Irã volta a fechar Estreito de Ormuz e tensão global aumenta
Nova restrição ao tráfego marítimo ocorre após manutenção do cerco militar dos Estados Unidos e reacende alerta no mercado mundial de petróleo.
Fotos: Reprodução Nasa/ e Imagem ilustrativa O Irã voltou a fechar o tráfego marítimo no Estreito de Ormuz, uma das rotas mais estratégicas do mundo para o transporte de petróleo. A decisão foi anunciada neste sábado (18) por meio de um comunicado militar transmitido às embarcações mercantes via rádio, reimpondo restrições à passagem de navios na região.
De acordo com a agência estatal iraniana Tasnim, ligada à Guarda Revolucionária do país, nenhuma embarcação está autorizada a atravessar o estreito. O porta-voz do Quartel-General Central Khatam al-Anbia confirmou que as Forças Armadas iranianas retomaram o controle rigoroso da via marítima, considerada essencial para o comércio internacional.

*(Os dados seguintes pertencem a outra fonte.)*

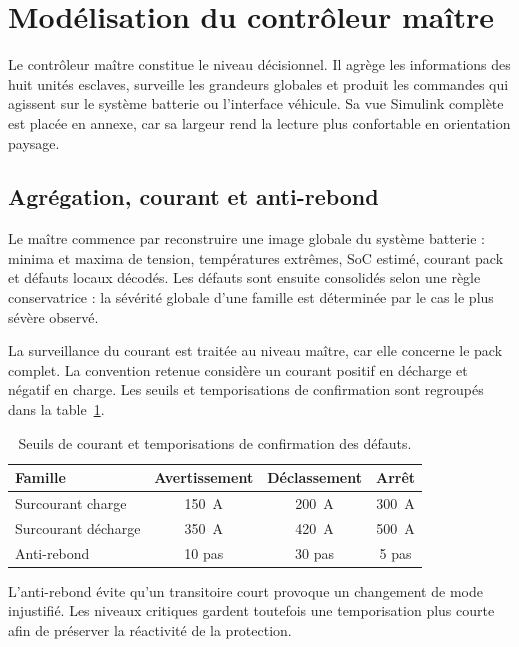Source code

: \section{Modélisation du contrôleur maître}
\label{sec:ch4_controleur_maitre}

Le contrôleur maître constitue le niveau décisionnel. Il agrège les informations des huit unités esclaves, surveille les grandeurs globales et produit les commandes qui agissent sur le système batterie ou l'interface véhicule. Sa vue Simulink complète est placée en annexe, car sa largeur rend la lecture plus confortable en orientation paysage.

\subsection{Agrégation, courant et anti-rebond}
\label{subsec:ch4_agregation_maitre}

Le maître commence par reconstruire une image globale du système batterie : minima et maxima de tension, températures extrêmes, SoC estimé, courant pack et défauts locaux décodés. Les défauts sont ensuite consolidés selon une règle conservatrice : la sévérité globale d'une famille est déterminée par le cas le plus sévère observé.

\noindent
La surveillance du courant est traitée au niveau maître, car elle concerne le pack complet. La convention retenue considère un courant positif en décharge et négatif en charge. Les seuils et temporisations de confirmation sont regroupés dans la table~\ref{tab:ch4_seuils_courant_debounce}.

\begin{table}[H]
  \centering
  \small
  \begin{tabular}{|l|c|c|c|}
    \hline
    \textbf{Famille} & \textbf{Avertissement} & \textbf{Déclassement} & \textbf{Arrêt} \\
    \hline
    Surcourant charge & 150~A & 200~A & 300~A \\
    \hline
    Surcourant décharge & 350~A & 420~A & 500~A \\
    \hline
    Anti-rebond & 10 pas & 30 pas & 5 pas \\
    \hline
  \end{tabular}
  \captionsetup{width=0.68\textwidth, skip=15pt}
  \caption{Seuils de courant et temporisations de confirmation des défauts.}
  \label{tab:ch4_seuils_courant_debounce}
\end{table}

\noindent
L'anti-rebond évite qu'un transitoire court provoque un changement de mode injustifié. Les niveaux critiques gardent toutefois une temporisation plus courte afin de préserver la réactivité de la protection.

Bloqueio ocorre após cerco militar dos Estados Unidos
O novo fechamento ocorre um dia após o presidente dos Estados Unidos, Donald Trump, reafirmar a manutenção do bloqueio militar aos portos iranianos. A restrição norte-americana está em vigor desde a última segunda-feira (13) e, segundo o governo dos EUA, continuará até que um acordo de paz seja firmado.
Em publicação na rede Truth Social, Trump declarou que as tropas só serão retiradas após a conclusão das negociações diplomáticas. O governo norte-americano considera a reabertura do Estreito de Ormuz uma condição essencial para a retomada do fluxo comercial global.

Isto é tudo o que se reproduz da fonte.